*Exercise brief:*
Scan the entries below for the word "that" and copy every line in which it occurs.

*Source information:*

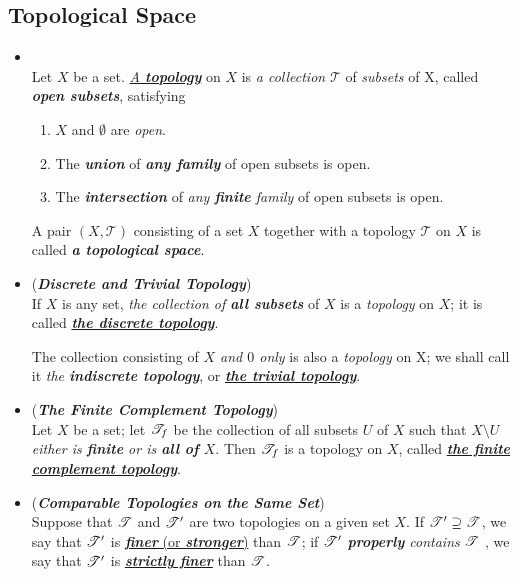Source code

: \documentclass[11pt]{article}
\begin{document}
\subsection{Topological Space}
\begin{itemize}
\item 
\begin{definition} \citep{munkres2000topology}\\
Let $X$ be a set. \underline{\emph{A \textbf{topology}}} on $X$ is \emph{a collection} $\mathscr{T}$ of \emph{subsets} of X, called \emph{\textbf{open subsets}}, satisfying
\begin{enumerate}
\item $X$ and $\emptyset$ are \emph{open}.
\item The \emph{\textbf{union}} of \emph{\textbf{any family}} of open subsets is open.
\item The \emph{\textbf{intersection}} of \emph{any \textbf{finite} family} of open subsets is open.
\end{enumerate}
A pair $(X, \mathscr{T})$ consisting of a set $X$ together with a topology $\mathscr{T}$ on $X$ is called \emph{\textbf{a topological space}}.
\end{definition}

\item \begin{example}(\emph{\textbf{Discrete and Trivial Topology}})\\
If $X$ is any set, \emph{the collection of \textbf{all subsets}} of $X$ is a \emph{topology} on $X$; it is called \underline{\emph{\textbf{the discrete topology}}}. 

The collection consisting of \emph{$X$ and $0$ only} is also a \emph{topology} on X; we shall call it \emph{the \textbf{indiscrete topology}}, or \underline{\emph{\textbf{the trivial topology}}}.
\end{example}

\item \begin{example} (\emph{\textbf{The Finite Complement Topology}})\\
Let $X$ be a set; let ${\mathscr T}_{f}$ be the collection of all subsets $U$ of $X$ such that \emph{$X \setminus U$ either is \textbf{finite} or is \textbf{all of} $X$}. Then ${\mathscr T}_f$ is a topology on $X$, called \underline{\emph{\textbf{the finite complement topology}}}. 
\end{example}

\item \begin{definition} (\emph{\textbf{Comparable Topologies on the Same Set}})\\
Suppose that ${\mathscr T}$ and ${\mathscr T}'$ are two topologies on a given set $X$. If ${\mathscr T}' \supseteq {\mathscr T}$, we say that ${\mathscr T}'$  is \underline{\emph{\textbf{finer}} (or \emph{\textbf{stronger}})} than ${\mathscr T}$; if ${\mathscr T}'$ \emph{\textbf{properly} contains} ${\mathscr T}$ , we say that ${\mathscr T}'$ is \underline{\emph{\textbf{strictly finer}}} than ${\mathscr T}$. 


\end{definition}
\end{itemize}
\end{document}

*Written response:*
Let $X$ be a set; let ${\mathscr T}_{f}$ be the collection of all subsets $U$ of $X$ such that \emph{$X \setminus U$ either is \textbf{finite} or is \textbf{all of} $X$}. Then ${\mathscr T}_f$ is a topology on $X$, called \underline{\emph{\textbf{the finite complement topology}}}. 
Suppose that ${\mathscr T}$ and ${\mathscr T}'$ are two topologies on a given set $X$. If ${\mathscr T}' \supseteq {\mathscr T}$, we say that ${\mathscr T}'$  is \underline{\emph{\textbf{finer}} (or \emph{\textbf{stronger}})} than ${\mathscr T}$; if ${\mathscr T}'$ \emph{\textbf{properly} contains} ${\mathscr T}$ , we say that ${\mathscr T}'$ is \underline{\emph{\textbf{strictly finer}}} than ${\mathscr T}$. 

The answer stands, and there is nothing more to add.